### STUDY MATERIAL ###

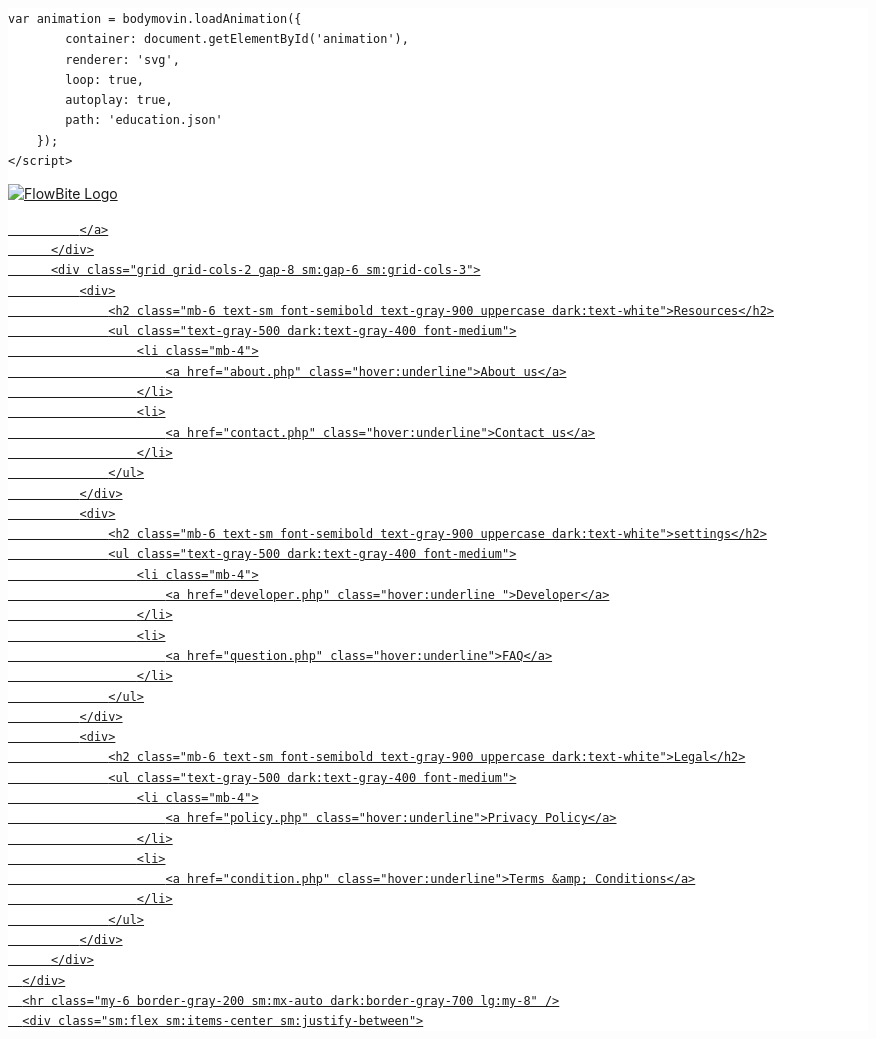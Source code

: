     var animation = bodymovin.loadAnimation({
            container: document.getElementById('animation'),
            renderer: 'svg',
            loop: true,
            autoplay: true,
            path: 'education.json'
        });
    </script>
<!DOCTYPE html>
<html lang="en">
<head>
    <meta charset="UTF-8">
    <meta name="viewport" content="width=device-width, initial-scale=1.0">
    <title>Document</title>
</head>
<body>
<footer class="bg-white dark:bg-gray-900">
    <div class="mx-auto w-full max-w-screen-xl p-4 py-6 lg:py-8">
        <div class="md:flex md:justify-between">
          <div class="mb-6 md:mb-0">
              <a href="https://flowbite.com/" class="flex items-center">
                  <img src="images\skillvigor-icon-main.png" class="h-14 mr-3" alt="FlowBite Logo" />
                  
              </a>
          </div>
          <div class="grid grid-cols-2 gap-8 sm:gap-6 sm:grid-cols-3">
              <div>
                  <h2 class="mb-6 text-sm font-semibold text-gray-900 uppercase dark:text-white">Resources</h2>
                  <ul class="text-gray-500 dark:text-gray-400 font-medium">
                      <li class="mb-4">
                          <a href="about.php" class="hover:underline">About us</a>
                      </li>
                      <li>
                          <a href="contact.php" class="hover:underline">Contact us</a>
                      </li>
                  </ul>
              </div>
              <div>
                  <h2 class="mb-6 text-sm font-semibold text-gray-900 uppercase dark:text-white">settings</h2>
                  <ul class="text-gray-500 dark:text-gray-400 font-medium">
                      <li class="mb-4">
                          <a href="developer.php" class="hover:underline ">Developer</a>
                      </li>
                      <li>
                          <a href="question.php" class="hover:underline">FAQ</a>
                      </li>
                  </ul>
              </div>
              <div>
                  <h2 class="mb-6 text-sm font-semibold text-gray-900 uppercase dark:text-white">Legal</h2>
                  <ul class="text-gray-500 dark:text-gray-400 font-medium">
                      <li class="mb-4">
                          <a href="policy.php" class="hover:underline">Privacy Policy</a>
                      </li>
                      <li>
                          <a href="condition.php" class="hover:underline">Terms &amp; Conditions</a>
                      </li>
                  </ul>
              </div>
          </div>
      </div>
      <hr class="my-6 border-gray-200 sm:mx-auto dark:border-gray-700 lg:my-8" />
      <div class="sm:flex sm:items-center sm:justify-between">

###

** REQUIRED ACTION **
Exclude all images and restate the records above word for word.

** RESPONSE TO THIS EXERCISE **
Source code

:     var animation = bodymovin.loadAnimation({
            container: document.getElementById('animation'),
            renderer: 'svg',
            loop: true,
            autoplay: true,
            path: 'education.json'
        });
    </script>
<!DOCTYPE html>
<html lang="en">
<head>
    <meta charset="UTF-8">
    <meta name="viewport" content="width=device-width, initial-scale=1.0">
    <title>Document</title>
</head>
<body>
<footer class="bg-white dark:bg-gray-900">
    <div class="mx-auto w-full max-w-screen-xl p-4 py-6 lg:py-8">
        <div class="md:flex md:justify-between">
          <div class="mb-6 md:mb-0">
              <a href="https://flowbite.com/" class="flex items-center">
                  <img src="images\skillvigor-icon-main.png" class="h-14 mr-3" alt="FlowBite Logo" />
                  
              </a>
          </div>
          <div class="grid grid-cols-2 gap-8 sm:gap-6 sm:grid-cols-3">
              <div>
                  <h2 class="mb-6 text-sm font-semibold text-gray-900 uppercase dark:text-white">Resources</h2>
                  <ul class="text-gray-500 dark:text-gray-400 font-medium">
                      <li class="mb-4">
                          <a href="about.php" class="hover:underline">About us</a>
                      </li>
                      <li>
                          <a href="contact.php" class="hover:underline">Contact us</a>
                      </li>
                  </ul>
              </div>
              <div>
                  <h2 class="mb-6 text-sm font-semibold text-gray-900 uppercase dark:text-white">settings</h2>
                  <ul class="text-gray-500 dark:text-gray-400 font-medium">
                      <li class="mb-4">
                          <a href="developer.php" class="hover:underline ">Developer</a>
                      </li>
                      <li>
                          <a href="question.php" class="hover:underline">FAQ</a>
                      </li>
                  </ul>
              </div>
              <div>
                  <h2 class="mb-6 text-sm font-semibold text-gray-900 uppercase dark:text-white">Legal</h2>
                  <ul class="text-gray-500 dark:text-gray-400 font-medium">
                      <li class="mb-4">
                          <a href="policy.php" class="hover:underline">Privacy Policy</a>
                      </li>
                      <li>
                          <a href="condition.php" class="hover:underline">Terms &amp; Conditions</a>
                      </li>
                  </ul>
              </div>
          </div>
      </div>
      <hr class="my-6 border-gray-200 sm:mx-auto dark:border-gray-700 lg:my-8" />
      <div class="sm:flex sm:items-center sm:justify-between">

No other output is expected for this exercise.